For this task, output every entry below exactly and omit the pictures.

*** Material shown Section Begins ***

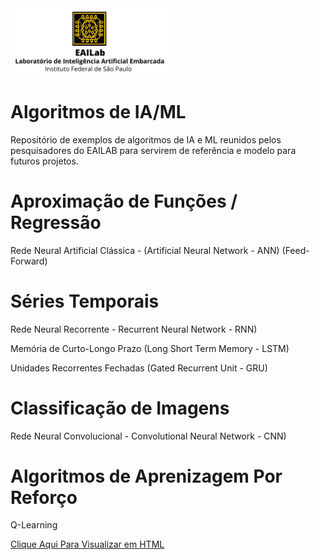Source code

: <img src="Logo_Dourado.jpg" class="center" style="width:50%">

# Algoritmos de IA/ML
Repositório de exemplos de algoritmos de IA e ML reunidos pelos pesquisadores do EAILAB para servirem de referência e modelo para futuros projetos.


# Aproximação de Funções / Regressão
Rede Neural Artificial Clássica - (Artificial Neural Network - ANN) (Feed-Forward)


# Séries Temporais
Rede Neural Recorrente - Recurrent Neural Network - RNN)

Memória de Curto-Longo Prazo (Long Short Term Memory - LSTM)

Unidades Recorrentes Fechadas (Gated Recurrent Unit - GRU)


# Classificação de Imagens
Rede Neural Convolucional - Convolutional Neural Network - CNN)

# Algoritmos de Aprenizagem Por Reforço
Q-Learning

<p> <a href="https://eailab-ifsp.github.io/PUBLICATIONS/">Clique Aqui Para Visualizar em HTML</a> <p>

*** Material shown Section Ends ***

**Result of the task**.
Source code

: <img src="Logo_Dourado.jpg" class="center" style="width:50%">

# Algoritmos de IA/ML
Repositório de exemplos de algoritmos de IA e ML reunidos pelos pesquisadores do EAILAB para servirem de referência e modelo para futuros projetos.


# Aproximação de Funções / Regressão
Rede Neural Artificial Clássica - (Artificial Neural Network - ANN) (Feed-Forward)


# Séries Temporais
Rede Neural Recorrente - Recurrent Neural Network - RNN)

Memória de Curto-Longo Prazo (Long Short Term Memory - LSTM)

Unidades Recorrentes Fechadas (Gated Recurrent Unit - GRU)


# Classificação de Imagens
Rede Neural Convolucional - Convolutional Neural Network - CNN)

# Algoritmos de Aprenizagem Por Reforço
Q-Learning

<p> <a href="https://eailab-ifsp.github.io/PUBLICATIONS/">Clique Aqui Para Visualizar em HTML</a> <p>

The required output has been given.